En résumé, dès l’origine les institutions qui allaient donner naissance à l’Union européenne ou qui gravitent autour d’elle sont de philosophie libérale, libre-échangiste, occidentaliste, atlantiste, mondialiste. L’Union européenne, comme organisation, souffre alors d’un vice de conception originel qui la rend totalement impropre à assumer le destin d’une Europe « européenne ».
Toute son histoire, depuis sa constitution officielle en 1993, illustre une continuité, un approfondissement et un élargissement de cette première empreinte. Tous ceux qui pensent que l’on peut faire évoluer cette organisation de l’intérieur pour la faire servir de base à une nouvelle Fédération ou Confédération européenne centrée sur les identités ethnoculturelles, sur les intérêts sociaux, économiques et géopolitiques de l’Europe stricto sensu se trompent.
Quand on prend en compte le poids des traités conçus pour être très difficilement modifiables, le poids des « valeurs » dites européennes mais en réalité occidentalistes, et le poids de tous les groupes d’influence qui gravitent autour d’elle, on se rend vite à l’évidence qu’on ne peut pas faire évoluer l’Union européenne de l’intérieur.
C’est une organisation néfaste qui pollue le beau nom d’Europe et qui doit être supprimée en bloc afin de pouvoir construire autre chose sur de nouvelles bases. On reconnaîtra ici toute l’importance du travail d’investigation et de déconstruction des mythes de l’U.E. effectués par les milieux souverainistes malgré leurs excès germanophobes. Il faut reconnaître qu’ils se sont colletés avec courage, professionnalisme et pédagogie à des dossiers souvent arides et très techniques. La technicité juridique absconse de la « construction européenne » était une des méthodes de l’école de Jean Monnet pour rendre invisible les finalités réelles de son projet : les détails étant incompréhensibles aux non-technocrates, on n’y regardait pas les diables qui s’y nichaient. On regrettera, parallèlement, le peu d’enthousiasme pour cette tâche des milieux identitaires plus sensibles aux grandes envolées lyriques qu’à l’étude sérieuse des traités, directives et règlements « européens ».

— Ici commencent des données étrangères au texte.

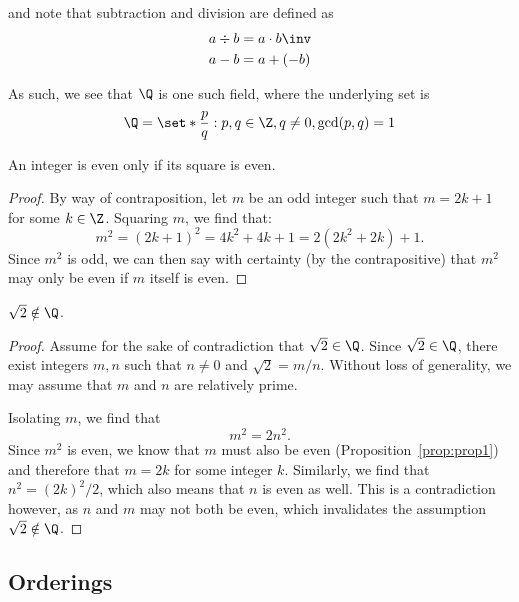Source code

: \documentclass{article}
\begin{document}
and note that subtraction and division are defined as
\begin{align*}
  a \div b &= a \cdot b\inv\\
  a - b &= a + (-b)
\end{align*}

As such, we see that $\Q$ is one such field, where the underlying
set is
\begin{equation}
  \Q = \set*{\dfrac{p}{q} : p, q \in \Z, q \ne 0, \gcd(p, q) = 1}
\end{equation}

\begin{prop}\label{prop:prop1}
 An integer is even only if its square is even.
\end{prop}
\begin{proof}
  By way of contraposition, let $m$ be an odd integer such that
  $m = 2k+1$ for some $k \in \Z$. Squaring $m$, we find that:
  \begin{equation}
    m^{2} = {(2k + 1)}^{2} = 4k^{2} + 4k + 1 = 2(2k^{2} + 2k) + 1.
  \end{equation}
  Since $m^{2}$ is odd, we can then say with certainty (by the contrapositive)
  that $m^{2}$ may only be even if $m$ itself is even.
\end{proof}

\begin{theorem}
  $\sqrt{2} \notin \Q$.
\end{theorem}
\begin{proof}
  Assume for the sake of contradiction that $\sqrt{2} \in \Q$.
  Since $\sqrt{2} \in \Q$, there exist integers $m, n$ such that $n \ne 0$
  and $\sqrt{2} = m/n$. Without loss of generality, we may assume that
  $m$ and $n$ are relatively prime.

  Isolating $m$, we find that
  \begin{equation*}
    m^{2} = 2n^{2}.
  \end{equation*}
  Since $m^{2}$ is even, we know that $m$ must also be even (Proposition~\ref{prop:prop1})
  and therefore that $m = 2k$ for some integer $k$.
  Similarly, we find that $n^{2} = {(2k)}^{2}/2$, which
  also means that $n$ is even as well.
  This is a contradiction however, as $n$ and $m$ may not both be even, which
  invalidates the assumption $\sqrt{2} \notin \Q$.
\end{proof}

\subsection{Orderings}
\end{document}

L’Europe n’est pas une nation mais une civilisation commune
L’Europe n’est pas une nation mais une civilisation commune à des peuples ethniquement et culturellement apparentés mais différenciés par une longue histoire. La contradiction fondamentale de tous ceux qui veulent l’unité européenne, qu’ils se situent dans l’optique de l’européisme occidental ou dans la perspective de L’Europe aux cents drapeaux de Yann Fouéré, ou encore dans celle de la Nation Europe unitaire de Jean Thiriart, c’est que ces constructions supposent l’existence d’un peuple européen et qu’il n’existe pas de peuple européen au singulier. Or, l’expérience historique montre que sans peuple il n’y a pas de structuration politique possible et la création d’un peuple ne se décrète pas.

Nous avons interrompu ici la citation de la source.